## Problem requirements
What you give back must match the data exactly, minus the pictures.

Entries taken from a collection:
>>>

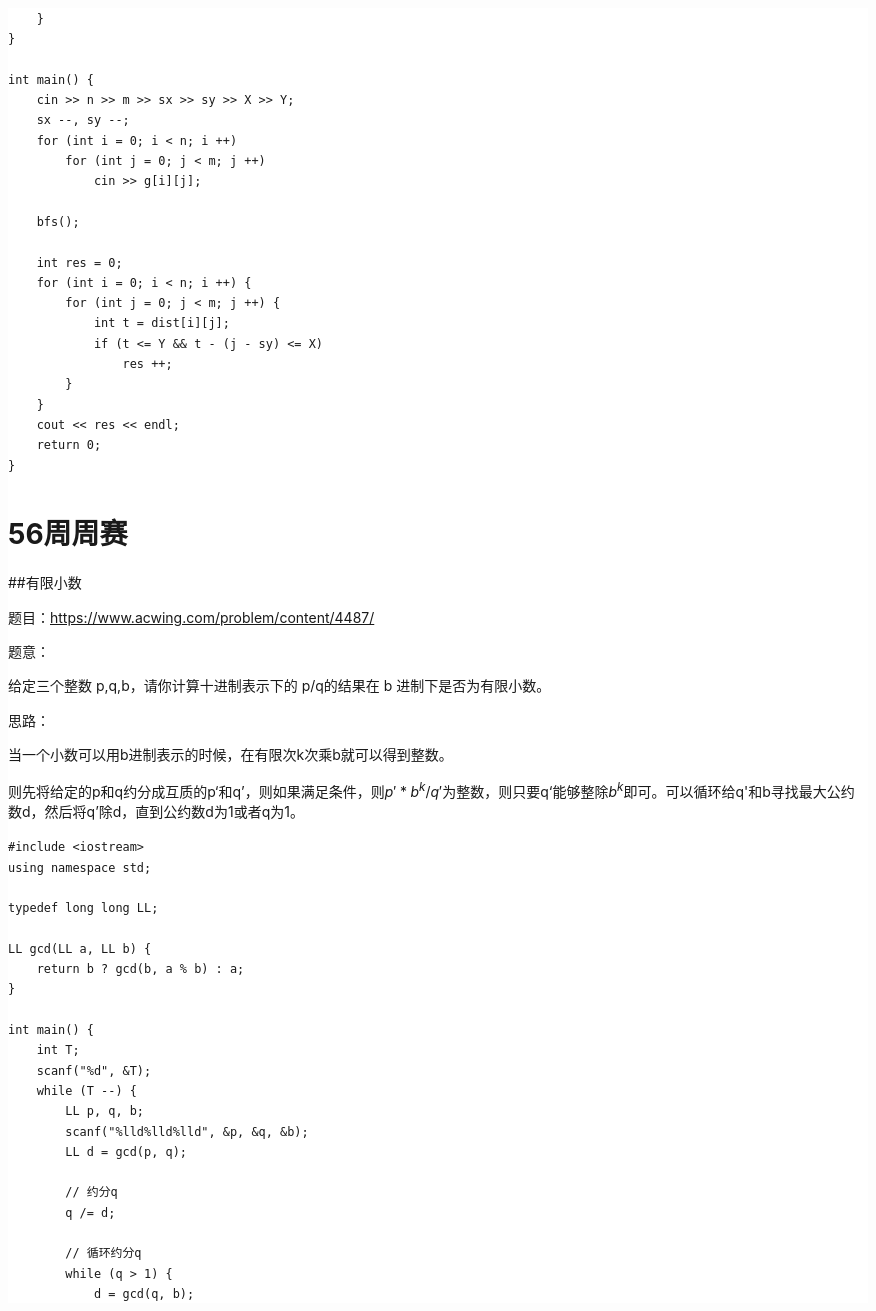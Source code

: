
 ```
    }
}

int main() {
    cin >> n >> m >> sx >> sy >> X >> Y;
    sx --, sy --;
    for (int i = 0; i < n; i ++)
        for (int j = 0; j < m; j ++)
            cin >> g[i][j];
            
    bfs();
    
    int res = 0;
    for (int i = 0; i < n; i ++) {
        for (int j = 0; j < m; j ++) {
            int t = dist[i][j];
            if (t <= Y && t - (j - sy) <= X)
                res ++;
        }
    }
    cout << res << endl;
    return 0;
}
```

# 56周周赛

##有限小数

题目：https://www.acwing.com/problem/content/4487/

题意：

给定三个整数 p,q,b，请你计算十进制表示下的 p/q的结果在 b 进制下是否为有限小数。

思路：

当一个小数可以用b进制表示的时候，在有限次k次乘b就可以得到整数。

则先将给定的p和q约分成互质的p‘和q’，则如果满足条件，则$p' * b ^ k / q'$为整数，则只要q‘能够整除$b^k$即可。可以循环给q'和b寻找最大公约数d，然后将q’除d，直到公约数d为1或者q为1。

```
#include <iostream>
using namespace std;

typedef long long LL;

LL gcd(LL a, LL b) {
    return b ? gcd(b, a % b) : a;
}

int main() {
    int T;
    scanf("%d", &T);
    while (T --) {
        LL p, q, b;
        scanf("%lld%lld%lld", &p, &q, &b);
        LL d = gcd(p, q);
        
        // 约分q
        q /= d;
        
        // 循环约分q
        while (q > 1) {
            d = gcd(q, b);
```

<<<

## Result below
Source code

:
 ```
    }
}

int main() {
    cin >> n >> m >> sx >> sy >> X >> Y;
    sx --, sy --;
    for (int i = 0; i < n; i ++)
        for (int j = 0; j < m; j ++)
            cin >> g[i][j];
            
    bfs();
    
    int res = 0;
    for (int i = 0; i < n; i ++) {
        for (int j = 0; j < m; j ++) {
            int t = dist[i][j];
            if (t <= Y && t - (j - sy) <= X)
                res ++;
        }
    }
    cout << res << endl;
    return 0;
}
```

# 56周周赛

##有限小数

题目：https://www.acwing.com/problem/content/4487/

题意：

给定三个整数 p,q,b，请你计算十进制表示下的 p/q的结果在 b 进制下是否为有限小数。

思路：

当一个小数可以用b进制表示的时候，在有限次k次乘b就可以得到整数。

则先将给定的p和q约分成互质的p‘和q’，则如果满足条件，则$p' * b ^ k / q'$为整数，则只要q‘能够整除$b^k$即可。可以循环给q'和b寻找最大公约数d，然后将q’除d，直到公约数d为1或者q为1。

```
#include <iostream>
using namespace std;

typedef long long LL;

LL gcd(LL a, LL b) {
    return b ? gcd(b, a % b) : a;
}

int main() {
    int T;
    scanf("%d", &T);
    while (T --) {
        LL p, q, b;
        scanf("%lld%lld%lld", &p, &q, &b);
        LL d = gcd(p, q);
        
        // 约分q
        q /= d;
        
        // 循环约分q
        while (q > 1) {
            d = gcd(q, b);
```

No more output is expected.